(Chicago) –  Braising does wonders on the food. Also called as pot roasting, it is simmering meat or vegetable over low heat for a long period of time. And the outcome is a deeply flavored fork tender meat. But the basic element of this method is time and for busy working people like most of us, we don’t have 3 hours free time to prepare a dinner. If you have some patience, you can braise a few days before or there’s always the weekend to do all the cooking.

My second favorite meat of all time, next to lamb, is pork belly. The layers of fats make this meat perfect for braising. Simmering over time, the fats will melt and get absorbed by the meat together with the braising liquid. And the resulting meat: luscious!


  • 2-3 pounds pork belly, one slab cut into fourths
  • 3 tablespoon cooking oil
  • 1 750ml bottle red wine
  • 2 medium onions, chopped
  • 3-4 carrot, cut in chunks
  • 1 tablespoon thyme
  • 10 peppercorns
  • 10 juniper berries (optional)
  • 3 bay leaves
  • 2 cups beef stock
  • 1 tablespoon brown sugar


Preheat oven to 325F.

Using a Dutch oven or cast-iron deep pan, heat the oil over high heat. Sear the pork pieces on each side until brown. Work in batches. If you don’t have cast iron pan, any large oven-proof sauce pan will be good. Transfer browned pork to a plate.

Spoon out and reduce the amount of oil in the pan. Saute onions and carrots for 3 minutes. Pour wine and scrap the bottom of the pan. Add the rest of ingredients and bring to a boil. Turn off heat, cover and put the pan inside the oven.  Braise for 2 hours. Check every now and then to ensure mixture does not dry up.

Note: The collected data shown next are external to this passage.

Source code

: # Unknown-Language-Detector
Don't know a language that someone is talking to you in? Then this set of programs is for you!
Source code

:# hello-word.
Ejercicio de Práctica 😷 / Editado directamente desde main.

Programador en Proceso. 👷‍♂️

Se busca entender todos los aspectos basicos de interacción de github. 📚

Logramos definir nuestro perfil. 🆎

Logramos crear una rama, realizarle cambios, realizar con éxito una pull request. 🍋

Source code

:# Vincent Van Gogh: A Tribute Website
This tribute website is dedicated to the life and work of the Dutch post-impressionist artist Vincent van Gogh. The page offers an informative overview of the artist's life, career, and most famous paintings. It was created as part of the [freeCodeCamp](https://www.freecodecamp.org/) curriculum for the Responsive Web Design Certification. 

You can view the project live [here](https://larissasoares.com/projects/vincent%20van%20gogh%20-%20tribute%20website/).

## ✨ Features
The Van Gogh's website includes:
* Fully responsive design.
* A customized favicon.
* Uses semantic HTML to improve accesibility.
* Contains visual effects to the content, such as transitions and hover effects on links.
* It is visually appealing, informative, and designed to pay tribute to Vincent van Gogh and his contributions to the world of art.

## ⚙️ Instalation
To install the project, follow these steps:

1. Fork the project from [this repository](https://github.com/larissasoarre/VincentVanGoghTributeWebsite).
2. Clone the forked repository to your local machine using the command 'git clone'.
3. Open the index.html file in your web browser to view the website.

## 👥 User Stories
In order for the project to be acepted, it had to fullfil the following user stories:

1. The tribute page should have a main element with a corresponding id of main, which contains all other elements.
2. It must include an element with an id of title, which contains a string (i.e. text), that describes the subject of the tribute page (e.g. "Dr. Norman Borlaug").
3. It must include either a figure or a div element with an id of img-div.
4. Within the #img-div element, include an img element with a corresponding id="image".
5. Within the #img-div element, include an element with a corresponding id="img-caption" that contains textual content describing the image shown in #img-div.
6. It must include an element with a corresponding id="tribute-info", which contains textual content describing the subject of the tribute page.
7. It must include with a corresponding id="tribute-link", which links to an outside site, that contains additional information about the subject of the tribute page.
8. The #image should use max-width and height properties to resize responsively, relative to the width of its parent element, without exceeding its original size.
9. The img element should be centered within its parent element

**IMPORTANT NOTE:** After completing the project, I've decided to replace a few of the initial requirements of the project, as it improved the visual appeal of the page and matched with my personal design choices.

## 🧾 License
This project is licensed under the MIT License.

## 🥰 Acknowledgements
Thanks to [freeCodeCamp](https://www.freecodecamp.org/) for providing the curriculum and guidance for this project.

Remove pan from oven. Take the pork out to a plate. Strain the remaining mixture over bowl to separate the solid. Bring back the liquid back to the pan and reduce over high heat for 10-15 minutes or until thickens.  Separate the carrots from the solid residue and discard the rest.

Slice the pork, rest over a starchy side dish, drizzle with the reduced red wine sauce and put some carrots on the side. I love using polenta together with any braised meat.